In calm conditions high and low volume boats behave about the same for me. On a windy day, the higher volume boat is more difficult to maneuver; especially if the wind and waves are coming at a little angle off the stern. Quartering?
I know a few people who
paddle the capella. I have spent some time on the older plastic model myself. Not what I'd call a strong tracking boat,
Now an outer island, or a surge marine those are strong tracking boats, even the quest tracks pretty strong, but it does weathercock unless you've got some serious weight in it.
Thanks for the input…
The optimum load range for the Capella RM is 143-265 which I fall within (obviously on the low side without gear).
Based on the responses it seems like there are a number of schools of thought on the issue. I don’t have access to a WW Kayak for practice so I will just keep working at this one. I’m sure my skill level has something to do with it and in time things will improve. It’s a great boat and I’m looking forward to spending a lot of time in it this summer.
the roto capella I own
has quite a bit of rocker.
but jed’s suggestion is a good one.
I’d say work on the engine/rudder (paddler) kayak is not the issue.
paddler weight &
boat volume will affect performance. I have seen 2 big guys in OT Loons’s who had a hard time cause the boats were so low in the water.
Tracking can also be affected by your paddle and paddle style. Are you sure your paddle is centered? Are you sure you are centered in the kayak? Do you have a good paddle that cleanly enters and exits the water? Is your rotation equal on both sides? Had any arm or shoulder injuries? Can you curl or pickup the same weight with each arm? Do you paddle high or low position? Is the paddle length correct for you? Is the paddle truly symetrical?
See … many different variables beside the yak can be questioned regarding tracking issues.
A good GPS that can record tracks might be a good tool to use in your quest for straighter tracking, as well as a friend with a video camera to record your actions from the front and rear.
trim has a massive effect
Being too light for a boat will make it a bit more squirrelly but correcting course deviations should be easier as well since the load is light. Bow heavy trim is more likely to make a boat track poorly.

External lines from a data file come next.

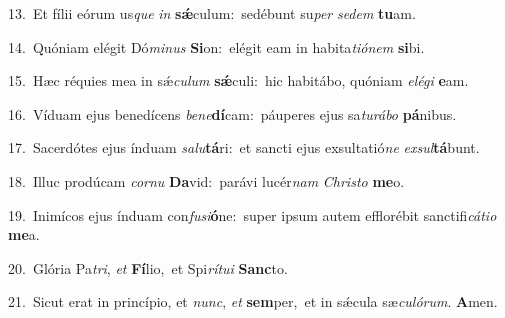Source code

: {\numbfont\textcolor{\numbcolor}{13.}}~Et fílii eórum us\textit{que} \textit{in} \textbf{sǽ}\-culum:~\star sedébunt su\textit{per} \textit{se}\-\textit{dem} \textbf{tu}\-am.\par
{\numbfont\textcolor{\numbcolor}{14.}}~Quóniam elégit Dó\-\textit{mi}\-\textit{nus} \textbf{Si}\-on:~\star elégit eam in habita\-\textit{ti}\-\textit{ó}\textit{nem} \textbf{si}\-bi.\par
{\numbfont\textcolor{\numbcolor}{15.}}~Hæc réquies mea in sǽ\-\textit{cu}\-\textit{lum} \textbf{sǽ}\-culi:~\star hic habitábo, quóniam \textit{e}\-\textit{lé}\textit{gi} \textbf{e}\-am.\par
{\numbfont\textcolor{\numbcolor}{16.}}~Víduam ejus benedícens \textit{be}\-\textit{ne}\textbf{dí}cam:~\star páuperes ejus sa\-\textit{tu}\-\textit{rá}\textit{bo} \textbf{pá}\-nibus.\par
{\numbfont\textcolor{\numbcolor}{17.}}~Sacerdótes ejus índuam \textit{sa}\-\textit{lu}\textbf{tá}ri:~\star et sancti ejus exsultatió\textit{ne} \textit{ex}\-\textit{sul}\textbf{tá}bunt.\par
{\numbfont\textcolor{\numbcolor}{18.}}~Illuc prodúcam \textit{cor}\-\textit{nu} \textbf{Da}\-vid:~\star parávi lucér\textit{nam} \textit{Chris}\-\textit{to} \textbf{me}\-o.\par
{\numbfont\textcolor{\numbcolor}{19.}}~Inimícos ejus índuam con\-\textit{fu}\-\textit{si}\textbf{ó}ne:~\star super ipsum autem efflorébit sanctifi\-\textit{cá}\-\textit{ti}\textit{o} \textbf{me}\-a.\par
{\numbfont\textcolor{\numbcolor}{20.}}~Glória Pa\-\textit{tri}\-, \textit{et} \textbf{Fí}\-lio,~\star et Spi\-\textit{rí}\-\textit{tu}\textit{i} \textbf{Sanc}\-to.\par
{\numbfont\textcolor{\numbcolor}{21.}}~Sicut erat in princípio, et \textit{nunc}\-, \textit{et} \textbf{sem}\-per,~\star et in sǽcula sæ\-\textit{cu}\-\textit{ló}\textit{rum}. \textbf{A}\-men.\par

When I first started paddling a lot (2002) with a focus on fitness paddling and rec racing I was about 205lbs and paddling a QCC Q600. At that weight I was probably a bit heavy for the boat actually but trim was still a massive factor in handling. Being in grad-school at the time I was a bit short on time for training so I frequently commuted by kayak and used those paddles to and from school as training paddles. I also usually had a change of clothes, food for the day, books, and a laptop computer packed in the boat. I played with trim quite a bit, usually by accident as I’d put critical things like the laptop in the front hatch because that hatch always stayed bone dry. I found that I could move it faster with the boat a smidge bow heavy but just a tad too much stuff up front and it would bow-steer and weather-helm severely. I would often stuff a dry bag with clothes as far aft in the rear compartment as possible to offset the bow heavy condition created by laptop and book placed up front.
Once I went for a day paddle with my brother and he put a water jug in the front hatch of his NF Legend with nothing back aft. He had a heck of a time holding course with just that few extra pounds up forward. He had to deploy the skeg in the slightest beam wind and that is with the Legend being a fairly neutral boat.